Re: [Dri-devel] 16bpp span functions

SourceForge Headquarters 225 Broadway Suite 1600 San Diego, CA 92101 +1 (858) 454-5900

ra...@ra... wrote:
> 
> just thoguht i'd mention - you'll bypass the cmp's and jne/jeq' branches
> and get some better performance with:
> 
> #define READ_RGBA( rgba, _x, _y )                       \
> do {                                                    \
> GLushort p = *(GLushort *)(read_buf + _x*2 + _y*pitch); \
> rgba[0] = ((p >> 8) & 0xf8) | ((p >> 13) & 0x7);        \
> rgba[1] = ((p >> 3) & 0xfc) | ((p >> 9)  & 0x3);        \
> rgba[2] = ((p << 3) & 0xf8) | ((p >> 2)  & 0x7);        \
> rgba[3] = 0xff;                                         \
> } while (0)
> 
> now even smarter is do 2 pixels at once and just do alignment/single
> pixel cleanups either end of the span if tis not a multipel of 2 or not
> aligned to 2 pixel boundaries...
> #define READ_2_RGBA( rgba, _x, _y )                     \
> do {                                                    \
> GLuint p = *(GLushort *)(read_buf + _x*2 + _y*pitch);   \
> GLuint r, g, b; \
> r = ((p >> 8) & 0xf8) | ((p >> 13) & 0x7); \
> g = ((p >> 3) & 0xfc) | ((p >> 9)  & 0x3); \
> b = ((p << 3) & 0xf8) | ((p >> 2)  & 0x7); \
> rgba[0] = r & 0xff; \
> rgba[1] = g & 0xff; \
> rgba[3] = b & 0xff; \
> rgba[4] = 0xff; \
> rgba[5] = (r >> 16) & 0xff; \
> rgba[6] = (g >> 16) & 0xff; \
> rgba[7] = (b >> 16) & 0xff; \
> rgba[8] = 0xff; \
> } while (0)

Software fallbacks are slow for so many other reasons that this just
isn't worth it (well, maybe the first option).  Hell, we could do the
whole thing in assembly and see a 0% speedup...

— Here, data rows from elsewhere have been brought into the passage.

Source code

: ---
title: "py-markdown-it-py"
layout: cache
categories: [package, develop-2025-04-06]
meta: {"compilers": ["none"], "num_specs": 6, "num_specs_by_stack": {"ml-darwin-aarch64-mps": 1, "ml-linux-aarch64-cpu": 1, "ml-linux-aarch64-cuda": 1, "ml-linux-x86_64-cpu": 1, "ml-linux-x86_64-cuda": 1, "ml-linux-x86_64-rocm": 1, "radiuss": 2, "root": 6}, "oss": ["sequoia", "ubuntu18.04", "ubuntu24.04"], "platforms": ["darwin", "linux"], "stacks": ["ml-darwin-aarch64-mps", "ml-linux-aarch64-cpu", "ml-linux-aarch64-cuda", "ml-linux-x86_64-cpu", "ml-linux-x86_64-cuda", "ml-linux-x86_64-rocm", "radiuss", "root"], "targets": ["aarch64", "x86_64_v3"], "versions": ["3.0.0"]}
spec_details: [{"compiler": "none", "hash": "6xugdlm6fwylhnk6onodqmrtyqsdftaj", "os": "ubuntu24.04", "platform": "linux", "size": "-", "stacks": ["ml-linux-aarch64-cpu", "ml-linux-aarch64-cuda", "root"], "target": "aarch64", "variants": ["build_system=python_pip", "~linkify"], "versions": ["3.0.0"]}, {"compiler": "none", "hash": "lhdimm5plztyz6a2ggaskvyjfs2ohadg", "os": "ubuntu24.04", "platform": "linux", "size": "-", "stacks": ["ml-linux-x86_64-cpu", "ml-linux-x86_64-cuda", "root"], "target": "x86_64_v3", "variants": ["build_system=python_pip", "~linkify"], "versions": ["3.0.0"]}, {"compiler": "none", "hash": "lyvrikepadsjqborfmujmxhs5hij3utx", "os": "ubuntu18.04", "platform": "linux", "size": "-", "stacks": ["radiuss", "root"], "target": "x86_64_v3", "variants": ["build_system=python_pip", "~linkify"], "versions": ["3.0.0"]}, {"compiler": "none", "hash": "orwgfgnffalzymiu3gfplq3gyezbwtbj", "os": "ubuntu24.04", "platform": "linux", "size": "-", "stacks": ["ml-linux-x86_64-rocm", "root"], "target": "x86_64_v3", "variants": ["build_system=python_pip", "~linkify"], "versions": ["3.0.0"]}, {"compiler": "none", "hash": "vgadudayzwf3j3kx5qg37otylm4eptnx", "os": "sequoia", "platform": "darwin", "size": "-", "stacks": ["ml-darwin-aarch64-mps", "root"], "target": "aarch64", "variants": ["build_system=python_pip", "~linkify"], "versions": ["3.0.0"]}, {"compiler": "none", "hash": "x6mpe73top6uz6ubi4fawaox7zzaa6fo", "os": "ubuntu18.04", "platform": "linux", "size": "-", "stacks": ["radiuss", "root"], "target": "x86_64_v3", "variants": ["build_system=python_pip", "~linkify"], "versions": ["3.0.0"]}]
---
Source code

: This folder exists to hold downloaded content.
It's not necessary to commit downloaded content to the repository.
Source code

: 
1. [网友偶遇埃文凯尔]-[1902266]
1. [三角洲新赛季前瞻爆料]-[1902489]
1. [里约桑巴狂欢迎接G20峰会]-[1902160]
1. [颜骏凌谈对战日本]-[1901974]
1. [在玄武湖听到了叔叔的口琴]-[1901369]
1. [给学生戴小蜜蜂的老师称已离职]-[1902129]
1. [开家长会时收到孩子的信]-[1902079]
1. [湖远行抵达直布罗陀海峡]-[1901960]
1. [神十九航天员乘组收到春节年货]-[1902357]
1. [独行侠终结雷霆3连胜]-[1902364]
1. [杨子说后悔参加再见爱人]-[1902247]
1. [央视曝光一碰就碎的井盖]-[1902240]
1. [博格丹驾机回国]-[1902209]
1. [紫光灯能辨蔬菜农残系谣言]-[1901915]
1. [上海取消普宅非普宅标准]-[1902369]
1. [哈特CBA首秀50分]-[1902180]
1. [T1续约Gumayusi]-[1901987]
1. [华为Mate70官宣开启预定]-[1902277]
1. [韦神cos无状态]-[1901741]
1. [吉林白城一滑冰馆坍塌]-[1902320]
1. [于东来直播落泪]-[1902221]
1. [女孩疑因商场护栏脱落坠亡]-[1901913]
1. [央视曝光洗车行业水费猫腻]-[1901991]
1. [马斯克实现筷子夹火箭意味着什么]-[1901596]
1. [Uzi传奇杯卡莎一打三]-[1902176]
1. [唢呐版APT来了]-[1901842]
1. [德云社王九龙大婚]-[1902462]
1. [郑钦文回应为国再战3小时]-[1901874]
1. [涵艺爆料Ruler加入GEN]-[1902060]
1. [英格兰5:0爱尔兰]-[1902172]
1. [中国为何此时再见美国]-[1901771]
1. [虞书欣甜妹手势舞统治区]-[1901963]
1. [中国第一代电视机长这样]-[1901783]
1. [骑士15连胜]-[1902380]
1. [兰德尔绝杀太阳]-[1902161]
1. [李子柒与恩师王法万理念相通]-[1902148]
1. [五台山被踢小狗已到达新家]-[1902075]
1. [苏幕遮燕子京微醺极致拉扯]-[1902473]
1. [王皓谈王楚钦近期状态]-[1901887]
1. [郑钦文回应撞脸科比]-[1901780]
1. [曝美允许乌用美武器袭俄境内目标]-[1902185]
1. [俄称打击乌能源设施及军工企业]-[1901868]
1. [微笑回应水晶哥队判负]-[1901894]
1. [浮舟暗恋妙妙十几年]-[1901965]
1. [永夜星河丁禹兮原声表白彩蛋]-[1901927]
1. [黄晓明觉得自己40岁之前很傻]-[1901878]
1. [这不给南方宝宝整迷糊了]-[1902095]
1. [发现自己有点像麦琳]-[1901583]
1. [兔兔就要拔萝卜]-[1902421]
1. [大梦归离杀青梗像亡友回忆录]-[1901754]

The whole point of that macro is that it reads individual pixels.  Thus,
you can't just go ahead and read two pixels.

The software fallback mechanism in Mesa could be made a lot faster, but
the core contributors certainly have better things to do.  It would
require significantly more work than changing a pixel reading macro.  If
your hardware can do it blitting scanlines or even rectangles would be
much faster, but it's arguable whether this is worth it as the main
point of software fallbacks is correctness not performance.

-- Gareth